Case: We report a 67-year-old female with metastatic lung adenocarcinoma (T4 N0 M1 c) on pembrolizumab who developed dual endocrine toxicitiesACTH deficiency (secondary adrenal insufficiency) and central diabetes insipidus. She presented with polyuria and polydipsia during ongoing immunotherapy (Cycle 12), and was diagnosed via hormonal testing and osmolality studies. Treatment with prednisolone and desmopressin resulted in rapid symptomatic improvement.
Conclusion: This case highlights the importance of vigilance for rare endocrine irAEs such as diabetes insipidus in patients receiving PD-1 inhibitors. Early recognition and hormone replacement allowed continuation of pembrolizumab with maintained disease control. A 67-year-old female with stage T4 N0 M1 c right lung adenocarcinoma was initiated on palliative pembrolizumab following initial chemoradiotherapy. She had no prior history of endocrine or autoimmune disorders.
Disease Status: - She was approaching Cycle 13 of pembrolizumab.
- A recent CT chest/abdomen/pelvis (May 2025) demonstrated a partial response with no evidence of progression.
Presenting Symptoms: - The patient developed polyuria, polydipsia, and mild fatigue over several weeks.
- She remained weight stable and was wheelchair-dependent due to prior cancer-related deconditioning.
Endocrine Workup: - Morning cortisol: Low
- ACTH: Low-normal → consistent with secondary adrenal insufficiency
- Plasma osmolality: High
- Urine osmolality: Inappropriately low
- Response to desmopressin: Immediate clinical and biochemical improvement, confirming central diabetes insipidus
Diagnosis: - Pembrolizumab-induced hypophysitis, presenting with:
- ACTH deficiency (Addisons disease)
- Central diabetes insipidus
Management: - Initiated on prednisolone 5 mg once daily (maintenance glucocorticoid)

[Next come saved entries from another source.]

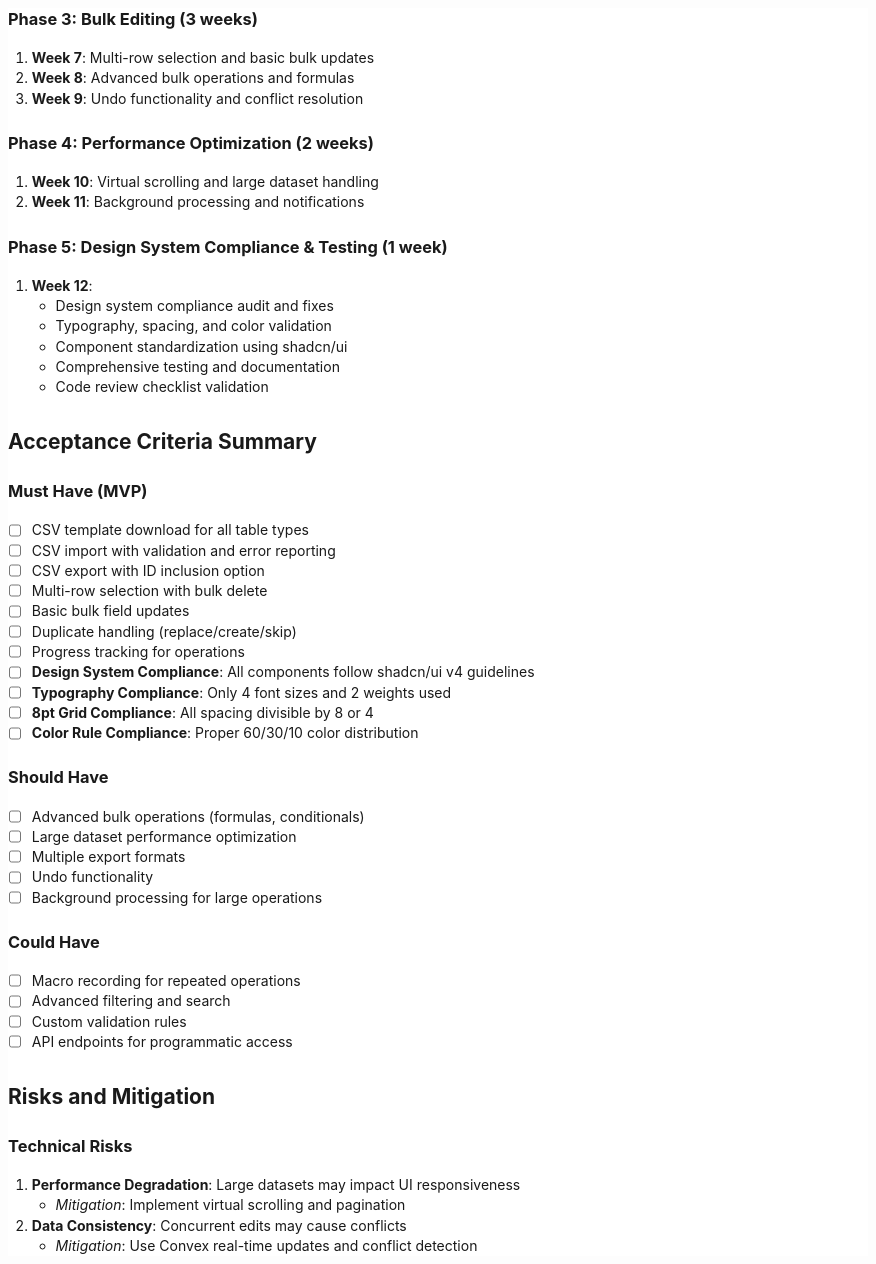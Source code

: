 ### Phase 3: Bulk Editing (3 weeks)
1. **Week 7**: Multi-row selection and basic bulk updates
2. **Week 8**: Advanced bulk operations and formulas
3. **Week 9**: Undo functionality and conflict resolution

### Phase 4: Performance Optimization (2 weeks)
1. **Week 10**: Virtual scrolling and large dataset handling
2. **Week 11**: Background processing and notifications

### Phase 5: Design System Compliance & Testing (1 week)
1. **Week 12**: 
   - Design system compliance audit and fixes
   - Typography, spacing, and color validation
   - Component standardization using shadcn/ui
   - Comprehensive testing and documentation
   - Code review checklist validation

## Acceptance Criteria Summary

### Must Have (MVP)
- [ ] CSV template download for all table types
- [ ] CSV import with validation and error reporting
- [ ] CSV export with ID inclusion option
- [ ] Multi-row selection with bulk delete
- [ ] Basic bulk field updates
- [ ] Duplicate handling (replace/create/skip)
- [ ] Progress tracking for operations
- [ ] **Design System Compliance**: All components follow shadcn/ui v4 guidelines
- [ ] **Typography Compliance**: Only 4 font sizes and 2 weights used
- [ ] **8pt Grid Compliance**: All spacing divisible by 8 or 4
- [ ] **Color Rule Compliance**: Proper 60/30/10 color distribution

### Should Have
- [ ] Advanced bulk operations (formulas, conditionals)
- [ ] Large dataset performance optimization
- [ ] Multiple export formats
- [ ] Undo functionality
- [ ] Background processing for large operations

### Could Have
- [ ] Macro recording for repeated operations
- [ ] Advanced filtering and search
- [ ] Custom validation rules
- [ ] API endpoints for programmatic access

## Risks and Mitigation

### Technical Risks
1. **Performance Degradation**: Large datasets may impact UI responsiveness
   - *Mitigation*: Implement virtual scrolling and pagination
2. **Data Consistency**: Concurrent edits may cause conflicts
   - *Mitigation*: Use Convex real-time updates and conflict detection
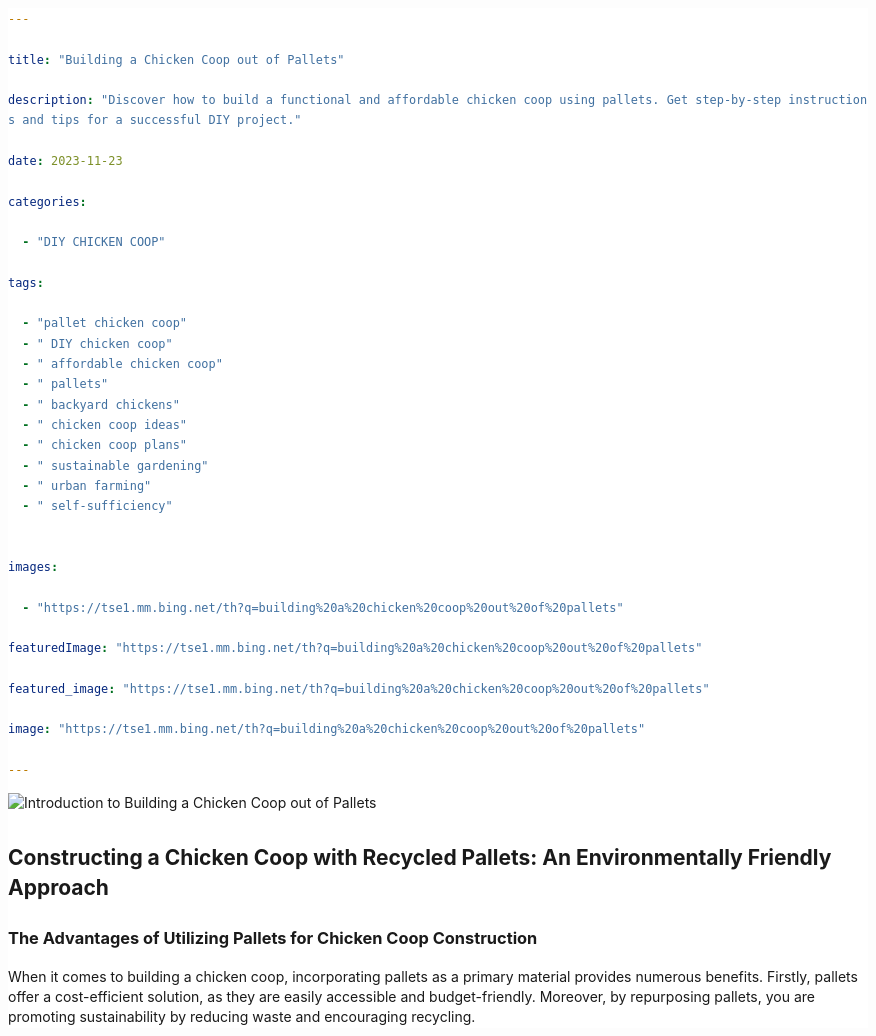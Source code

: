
 ```yaml
---

title: "Building a Chicken Coop out of Pallets"

description: "Discover how to build a functional and affordable chicken coop using pallets. Get step-by-step instructions and tips for a successful DIY project."

date: 2023-11-23

categories:

  - "DIY CHICKEN COOP"

tags:

  - "pallet chicken coop"
  - " DIY chicken coop"
  - " affordable chicken coop"
  - " pallets"
  - " backyard chickens"
  - " chicken coop ideas"
  - " chicken coop plans"
  - " sustainable gardening"
  - " urban farming"
  - " self-sufficiency"


images:

  - "https://tse1.mm.bing.net/th?q=building%20a%20chicken%20coop%20out%20of%20pallets"

featuredImage: "https://tse1.mm.bing.net/th?q=building%20a%20chicken%20coop%20out%20of%20pallets"

featured_image: "https://tse1.mm.bing.net/th?q=building%20a%20chicken%20coop%20out%20of%20pallets"

image: "https://tse1.mm.bing.net/th?q=building%20a%20chicken%20coop%20out%20of%20pallets"

---
```




<img alt="Introduction to Building a Chicken Coop out of Pallets" src="https://tse1.mm.bing.net/th?q=topic-1-introduction-to-building-a-chicken-coop-out-of-pallets"/>

<h2>Constructing a Chicken Coop with Recycled Pallets: An Environmentally Friendly Approach</h2>

<h3>The Advantages of Utilizing Pallets for Chicken Coop Construction</h3>

<p>When it comes to building a chicken coop, incorporating pallets as a primary material provides numerous benefits. Firstly, pallets offer a cost-efficient solution, as they are easily accessible and budget-friendly. Moreover, by repurposing pallets, you are promoting sustainability by reducing waste and encouraging recycling.</p>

- Desmopressin 100 mg twice daily (oral)
- Provided with hydrocortisone emergency kit for intercurrent illness
Outcome: - Rapid symptom relief
- Stable biochemical parameters
- Continued pembrolizumab without interruption
- Imaging follow-up confirmed ongoing tumor control without new lesions
Discussion: Immune-related endocrine toxicities are increasingly recognized with checkpoint inhibitor therapy. While thyroiditis and primary adrenalitis are common, hypophysitis is less frequently seen with PD-1 inhibitors and more classically associated with CTLA-4 blockade. Central diabetes insipidus is exceedingly rare as an irAE. The posterior pituitary is less susceptible to autoimmune inflammation, making isolated or combined anterior/posterior involvement unusual. Only a handful of cases combining ACTH deficiency and DI have been reported with antiPD-1 therapy. In this patient, early recognition of symptoms and prompt hormonal evaluation were key. The dual endocrine dysfunction was effectively managed with steroid and desmopressin replacement, allowing continuation of pembrolizumab and preservation of quality of life.